Mitchell looked at the ten states with the highest budget gaps as a percentage of their last budget in the 2009 and 2010 fiscal years, which includes a total of 14 states. He finds that in twelve of these states, the 2009 budget gap would have disappeared if the states had held spending to 1995 levels, adjusting for population growth and inflation. Only one of the states would still have a budget gap had spending been held to 1987 levels.
“This counterfactual analysis further illustrates that, though revenue has fallen in recent years, the long-run problem is over-spending,” said Mitchell. “Many of the states with the worst budget gaps would be looking at budget surpluses today if they had only kept their spending in check for the last 15 years.”
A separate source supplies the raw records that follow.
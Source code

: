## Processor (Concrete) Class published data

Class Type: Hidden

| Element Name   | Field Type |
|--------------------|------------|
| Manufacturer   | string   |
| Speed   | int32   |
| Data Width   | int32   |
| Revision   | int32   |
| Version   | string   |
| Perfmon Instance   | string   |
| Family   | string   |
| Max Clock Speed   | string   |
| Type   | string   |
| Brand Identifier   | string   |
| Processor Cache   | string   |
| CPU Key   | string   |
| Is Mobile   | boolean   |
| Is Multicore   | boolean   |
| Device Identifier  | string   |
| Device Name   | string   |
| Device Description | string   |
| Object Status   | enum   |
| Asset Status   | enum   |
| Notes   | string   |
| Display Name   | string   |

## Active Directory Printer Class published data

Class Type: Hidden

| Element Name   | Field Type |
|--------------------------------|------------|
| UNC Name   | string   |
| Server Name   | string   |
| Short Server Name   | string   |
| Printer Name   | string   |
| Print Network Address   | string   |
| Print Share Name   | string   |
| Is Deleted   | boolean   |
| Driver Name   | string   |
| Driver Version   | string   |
The problem is not just state policies, Mitchell is quick to point out, but federal policies as well. Medicaid’s share of aggregate state spending more than doubled between 1987 and 2009. Even after controlling for population growth and for the particularly high inflation rate of the medical care sector, real per-capita Medicaid spending grew by nearly 122 percent during this time.
In inflation-adjusted per-person terms, elementary and secondary education and corrections costs have increased, while cash assistance has decreased.
Mitchell urges the federal government to revisit the Medicaid spending model so that it doesn’t encourage states to spend beyond their means on health care. He also suggests that states look at implementing one of a variety of institutional reforms to limit spending: tax and expenditure limitations (TELs), item-reduction vetoes, strict balanced budget requirements, or supermajority requirements to raise taxes.
“There’s no magic bullet to reining in spending,” said Mitchell. “But there are practical institutional reforms that can help.”
Daniel Rothschild is a Visiting Adjunct Scholar with the Pelican Institute for Public Policy and the Managing Director of the Mercatus Center’s State and Local Policy Project at George Mason University.